In this article, we want to buck that trend.

We’ll share the story of a couple investors who put in the work and uncovered some great opportunities. We’ll also share some lessons you can take away from their success.

Janet and Nick wanted an investment that would earn them a Six-Figure Return.

They had spent a while looking for properties in Singapore. They had gone through the property listings and nothing had piqued their interest. So they contacted some good real estate agents and managed to get some good viewings. It’s a good thing they did, because in the end, a great property presented itself to them.

The property was an estate with a list price of $1,580,000. There were three beneficiaries, two of whom were still living in the house.

This presented an opportunity for the couple. Estate prices are usually negotiable when the money received is divided several ways. Janet and Nick took advantage of this fact to make an offer for less than the sale price.

However, they went about it a little differently than most.

The property would have been auctioned in May 2016, just before June Holidays. Most investors would rather wait for the auction, hoping to get a bargain. But Janet and Nick knew they had a chance and bid $1,525,000 before the auction.

Importantly, that offer was subject to building and pest appraisals.

These reports showed that the property was severely damaged. As a result, the couple lowered their bid to $1,510,000 to account for the necessary structural work.

This story has probably given you some insight into how to become a successful real estate investor. You can see that Janet and Nick did everything they could to secure their purchase for less than market value.

They also made their offer contingent on several inspections. This allowed them to lower the purchase price even further.

Both are great lessons for anyone looking to successfully invest in real estate.

But there’s more to the story that we haven’t shared with you yet.

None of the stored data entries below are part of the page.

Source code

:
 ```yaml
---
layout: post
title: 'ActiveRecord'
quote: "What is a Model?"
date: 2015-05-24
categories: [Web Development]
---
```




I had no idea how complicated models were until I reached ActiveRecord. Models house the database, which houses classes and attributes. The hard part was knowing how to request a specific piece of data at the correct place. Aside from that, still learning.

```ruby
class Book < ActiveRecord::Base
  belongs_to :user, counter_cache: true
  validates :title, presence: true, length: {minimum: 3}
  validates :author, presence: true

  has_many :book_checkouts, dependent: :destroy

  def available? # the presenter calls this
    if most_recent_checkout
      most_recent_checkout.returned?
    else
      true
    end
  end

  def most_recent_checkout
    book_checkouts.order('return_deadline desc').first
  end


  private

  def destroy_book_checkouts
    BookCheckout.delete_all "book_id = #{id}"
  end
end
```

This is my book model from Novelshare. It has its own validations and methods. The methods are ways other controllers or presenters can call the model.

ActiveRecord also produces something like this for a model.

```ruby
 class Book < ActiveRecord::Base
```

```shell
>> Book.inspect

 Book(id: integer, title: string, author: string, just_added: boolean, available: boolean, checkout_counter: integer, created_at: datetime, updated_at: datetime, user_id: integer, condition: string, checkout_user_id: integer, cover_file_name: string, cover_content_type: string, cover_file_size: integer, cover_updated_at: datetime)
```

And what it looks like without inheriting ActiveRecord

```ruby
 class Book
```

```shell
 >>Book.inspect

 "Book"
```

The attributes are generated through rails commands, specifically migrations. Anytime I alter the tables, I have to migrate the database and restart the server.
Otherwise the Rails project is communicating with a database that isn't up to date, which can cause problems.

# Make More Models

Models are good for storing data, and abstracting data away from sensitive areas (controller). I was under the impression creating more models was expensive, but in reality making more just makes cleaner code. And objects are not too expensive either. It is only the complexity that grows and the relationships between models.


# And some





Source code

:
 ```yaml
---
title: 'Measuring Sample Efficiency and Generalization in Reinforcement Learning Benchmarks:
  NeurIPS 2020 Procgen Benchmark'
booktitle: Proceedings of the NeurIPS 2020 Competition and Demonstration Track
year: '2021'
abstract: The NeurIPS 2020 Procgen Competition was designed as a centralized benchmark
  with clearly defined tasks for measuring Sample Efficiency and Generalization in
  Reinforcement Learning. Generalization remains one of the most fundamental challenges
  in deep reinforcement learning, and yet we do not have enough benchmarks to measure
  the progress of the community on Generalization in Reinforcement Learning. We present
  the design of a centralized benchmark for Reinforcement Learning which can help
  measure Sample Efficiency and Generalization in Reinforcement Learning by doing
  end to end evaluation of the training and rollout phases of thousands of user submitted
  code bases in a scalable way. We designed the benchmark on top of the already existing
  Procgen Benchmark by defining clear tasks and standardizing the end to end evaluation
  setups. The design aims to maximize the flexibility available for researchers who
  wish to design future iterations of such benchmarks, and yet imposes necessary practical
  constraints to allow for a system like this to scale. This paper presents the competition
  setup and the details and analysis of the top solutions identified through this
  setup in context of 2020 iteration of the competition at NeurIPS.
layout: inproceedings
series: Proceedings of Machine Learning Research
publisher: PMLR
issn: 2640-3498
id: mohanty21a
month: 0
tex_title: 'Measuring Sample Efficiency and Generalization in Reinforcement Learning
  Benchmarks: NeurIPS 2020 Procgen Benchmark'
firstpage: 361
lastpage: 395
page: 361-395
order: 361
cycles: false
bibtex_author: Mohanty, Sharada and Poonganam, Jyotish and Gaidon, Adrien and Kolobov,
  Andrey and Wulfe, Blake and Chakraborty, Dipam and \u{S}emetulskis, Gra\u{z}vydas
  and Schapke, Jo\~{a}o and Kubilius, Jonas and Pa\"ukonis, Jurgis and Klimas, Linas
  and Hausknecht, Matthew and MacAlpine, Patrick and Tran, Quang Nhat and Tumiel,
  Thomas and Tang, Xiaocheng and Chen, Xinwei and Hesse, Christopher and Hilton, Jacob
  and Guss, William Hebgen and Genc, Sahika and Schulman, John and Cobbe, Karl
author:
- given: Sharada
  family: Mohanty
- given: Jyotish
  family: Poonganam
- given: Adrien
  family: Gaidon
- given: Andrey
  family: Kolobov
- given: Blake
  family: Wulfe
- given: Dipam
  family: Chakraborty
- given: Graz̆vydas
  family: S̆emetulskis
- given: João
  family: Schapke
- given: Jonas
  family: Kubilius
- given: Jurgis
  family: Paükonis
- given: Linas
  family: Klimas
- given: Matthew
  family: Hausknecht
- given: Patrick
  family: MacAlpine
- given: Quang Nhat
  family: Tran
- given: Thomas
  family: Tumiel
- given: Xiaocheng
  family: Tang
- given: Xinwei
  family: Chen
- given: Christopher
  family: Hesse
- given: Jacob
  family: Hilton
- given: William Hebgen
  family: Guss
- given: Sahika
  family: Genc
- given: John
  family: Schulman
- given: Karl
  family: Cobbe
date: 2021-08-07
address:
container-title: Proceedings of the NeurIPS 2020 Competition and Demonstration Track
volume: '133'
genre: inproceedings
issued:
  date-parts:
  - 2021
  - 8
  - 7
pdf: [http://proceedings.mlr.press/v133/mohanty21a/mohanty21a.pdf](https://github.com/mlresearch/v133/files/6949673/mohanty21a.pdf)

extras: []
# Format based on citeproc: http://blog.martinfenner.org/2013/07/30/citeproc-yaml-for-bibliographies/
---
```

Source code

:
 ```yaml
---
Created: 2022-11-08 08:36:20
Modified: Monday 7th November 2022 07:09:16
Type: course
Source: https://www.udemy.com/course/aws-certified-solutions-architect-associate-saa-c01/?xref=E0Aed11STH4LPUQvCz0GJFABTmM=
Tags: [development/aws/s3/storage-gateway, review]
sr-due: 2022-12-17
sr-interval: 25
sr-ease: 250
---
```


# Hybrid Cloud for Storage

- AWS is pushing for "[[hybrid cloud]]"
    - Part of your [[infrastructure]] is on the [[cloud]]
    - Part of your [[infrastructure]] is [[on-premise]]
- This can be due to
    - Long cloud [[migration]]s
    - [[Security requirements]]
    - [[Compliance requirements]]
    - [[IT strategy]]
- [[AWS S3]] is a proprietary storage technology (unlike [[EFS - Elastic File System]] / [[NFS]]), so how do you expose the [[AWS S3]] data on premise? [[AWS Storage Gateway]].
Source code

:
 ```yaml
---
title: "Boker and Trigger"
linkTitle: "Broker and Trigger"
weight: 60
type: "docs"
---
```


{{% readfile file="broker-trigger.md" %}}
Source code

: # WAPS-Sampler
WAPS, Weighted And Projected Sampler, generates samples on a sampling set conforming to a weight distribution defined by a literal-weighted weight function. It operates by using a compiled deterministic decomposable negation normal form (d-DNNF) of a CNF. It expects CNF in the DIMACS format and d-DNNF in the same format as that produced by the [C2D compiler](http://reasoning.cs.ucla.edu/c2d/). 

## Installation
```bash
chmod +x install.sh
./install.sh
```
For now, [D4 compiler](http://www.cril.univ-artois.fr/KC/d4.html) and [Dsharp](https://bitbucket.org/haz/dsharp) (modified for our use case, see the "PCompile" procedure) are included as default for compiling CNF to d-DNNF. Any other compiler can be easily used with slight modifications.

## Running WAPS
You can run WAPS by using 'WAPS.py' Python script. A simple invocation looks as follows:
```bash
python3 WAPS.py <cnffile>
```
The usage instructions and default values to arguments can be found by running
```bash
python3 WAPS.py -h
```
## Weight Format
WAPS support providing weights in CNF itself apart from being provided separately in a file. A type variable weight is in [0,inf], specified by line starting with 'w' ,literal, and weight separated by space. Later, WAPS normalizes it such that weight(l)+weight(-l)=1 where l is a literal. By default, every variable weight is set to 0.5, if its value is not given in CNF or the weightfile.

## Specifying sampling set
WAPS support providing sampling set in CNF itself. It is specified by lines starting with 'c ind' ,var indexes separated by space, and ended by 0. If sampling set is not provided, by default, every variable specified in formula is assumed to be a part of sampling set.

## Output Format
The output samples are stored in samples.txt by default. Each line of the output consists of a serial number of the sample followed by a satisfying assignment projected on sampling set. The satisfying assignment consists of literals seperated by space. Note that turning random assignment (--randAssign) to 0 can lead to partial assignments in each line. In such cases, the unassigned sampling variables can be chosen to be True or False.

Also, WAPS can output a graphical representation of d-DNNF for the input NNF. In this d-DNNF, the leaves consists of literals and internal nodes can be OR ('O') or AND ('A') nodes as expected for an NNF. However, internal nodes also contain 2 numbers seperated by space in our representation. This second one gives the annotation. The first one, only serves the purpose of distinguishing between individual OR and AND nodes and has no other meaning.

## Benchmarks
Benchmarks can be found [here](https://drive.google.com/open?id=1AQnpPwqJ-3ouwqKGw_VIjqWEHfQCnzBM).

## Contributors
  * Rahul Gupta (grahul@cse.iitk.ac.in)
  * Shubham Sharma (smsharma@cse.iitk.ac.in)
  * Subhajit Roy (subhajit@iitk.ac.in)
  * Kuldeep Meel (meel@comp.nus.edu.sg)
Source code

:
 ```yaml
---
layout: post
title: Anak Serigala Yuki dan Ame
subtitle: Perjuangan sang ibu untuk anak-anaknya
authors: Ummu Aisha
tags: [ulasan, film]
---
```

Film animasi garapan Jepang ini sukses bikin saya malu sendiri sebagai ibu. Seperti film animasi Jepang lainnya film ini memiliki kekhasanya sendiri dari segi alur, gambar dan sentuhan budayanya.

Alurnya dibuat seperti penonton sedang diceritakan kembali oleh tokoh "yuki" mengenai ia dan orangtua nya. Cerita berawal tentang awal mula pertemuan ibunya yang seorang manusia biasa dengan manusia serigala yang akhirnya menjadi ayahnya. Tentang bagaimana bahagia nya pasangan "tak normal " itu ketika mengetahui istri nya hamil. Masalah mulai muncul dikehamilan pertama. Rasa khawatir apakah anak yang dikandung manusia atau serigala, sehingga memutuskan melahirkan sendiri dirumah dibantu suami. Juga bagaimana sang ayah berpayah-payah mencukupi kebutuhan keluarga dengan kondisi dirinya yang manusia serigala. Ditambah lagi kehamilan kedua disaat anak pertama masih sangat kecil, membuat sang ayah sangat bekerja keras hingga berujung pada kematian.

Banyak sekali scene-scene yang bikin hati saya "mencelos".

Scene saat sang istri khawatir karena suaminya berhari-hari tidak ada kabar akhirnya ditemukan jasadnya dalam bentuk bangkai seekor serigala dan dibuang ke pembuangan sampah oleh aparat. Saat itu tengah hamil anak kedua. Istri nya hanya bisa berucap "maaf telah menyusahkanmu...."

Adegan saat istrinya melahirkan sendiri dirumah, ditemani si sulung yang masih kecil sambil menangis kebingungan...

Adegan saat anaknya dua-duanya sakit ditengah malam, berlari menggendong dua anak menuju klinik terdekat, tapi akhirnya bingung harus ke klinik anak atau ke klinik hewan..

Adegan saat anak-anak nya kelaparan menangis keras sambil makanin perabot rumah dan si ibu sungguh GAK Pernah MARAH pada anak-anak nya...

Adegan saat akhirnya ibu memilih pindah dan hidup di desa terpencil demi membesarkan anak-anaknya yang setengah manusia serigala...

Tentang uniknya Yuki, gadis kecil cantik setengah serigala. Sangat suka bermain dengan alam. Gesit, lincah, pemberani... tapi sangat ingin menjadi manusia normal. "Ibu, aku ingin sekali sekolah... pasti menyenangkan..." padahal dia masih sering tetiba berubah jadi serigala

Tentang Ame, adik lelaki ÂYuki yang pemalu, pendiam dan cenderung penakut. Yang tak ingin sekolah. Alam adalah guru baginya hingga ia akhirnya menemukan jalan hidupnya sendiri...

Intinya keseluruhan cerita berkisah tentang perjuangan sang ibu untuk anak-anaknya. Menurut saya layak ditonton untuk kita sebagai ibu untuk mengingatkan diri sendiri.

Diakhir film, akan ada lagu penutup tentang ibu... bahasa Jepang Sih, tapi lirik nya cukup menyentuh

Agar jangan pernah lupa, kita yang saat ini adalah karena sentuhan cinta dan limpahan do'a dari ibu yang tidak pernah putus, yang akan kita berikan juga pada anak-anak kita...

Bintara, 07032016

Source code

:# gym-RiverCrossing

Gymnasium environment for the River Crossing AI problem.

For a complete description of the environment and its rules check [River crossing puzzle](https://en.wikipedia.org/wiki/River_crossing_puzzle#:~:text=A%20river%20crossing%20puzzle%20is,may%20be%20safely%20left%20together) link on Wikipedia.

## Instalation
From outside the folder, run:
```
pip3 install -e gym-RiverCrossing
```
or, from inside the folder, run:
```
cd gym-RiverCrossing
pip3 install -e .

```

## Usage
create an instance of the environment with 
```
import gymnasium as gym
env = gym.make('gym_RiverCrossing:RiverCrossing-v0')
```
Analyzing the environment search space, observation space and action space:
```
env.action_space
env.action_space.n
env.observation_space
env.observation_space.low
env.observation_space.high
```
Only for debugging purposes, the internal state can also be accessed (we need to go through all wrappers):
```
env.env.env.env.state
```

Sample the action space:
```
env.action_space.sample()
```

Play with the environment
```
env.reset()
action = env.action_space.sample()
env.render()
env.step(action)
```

Here are three real estate investing tips you can learn from Janet and Nick

Tip #1 – Find a good real estate agent.

By sharing the couple’s story, Nick revealed how important their realtors have been:

“There are some really mediocre realtors out there. But we’ve found two different realtors who are top notch and go out of their way for us. They know what we want.”

There are two things you need to know when it comes to real estate agents.

First, you want the best ones you can find in your corner. These are the people who will understand what you want and can help you get it at the right price.

Second, you want the mediocre agents to be in the seller’s corner. This gives you the ability to control the negotiations. And it also means you’re dealing with a seller’s agent who is more concerned about making the sale than doing what’s best for their client.

Tip #2 – Build a Strong Network of contacts.

What we didn’t tell you in the story above is that Janet and Nick didn’t buy their property on their own. In fact, they were not in a position to buy anything on their own.

Instead, they worked with money partners to make their investment happen. And as Janet explains:

“I wasn’t able to find one who had all the money. But I was able to find six who had some of the money, and that was great.”

It just goes to show how important it is to have a strong network around you as a real estate investor.

When you need a money partner, it’s your network that usually reveals the right person for the job. And if you have a great network, you can secure multiple partners when you need them.

Simply put, your network gives you more options. Not to mention the opportunities that people in your network can give you.

Tip #3 – What doesn’t work for some may work for you.

We’ve already mentioned how Janet and Nick bypassed an auction – something many investors wouldn’t do. However, it’s also worth noting the time period in which they bought.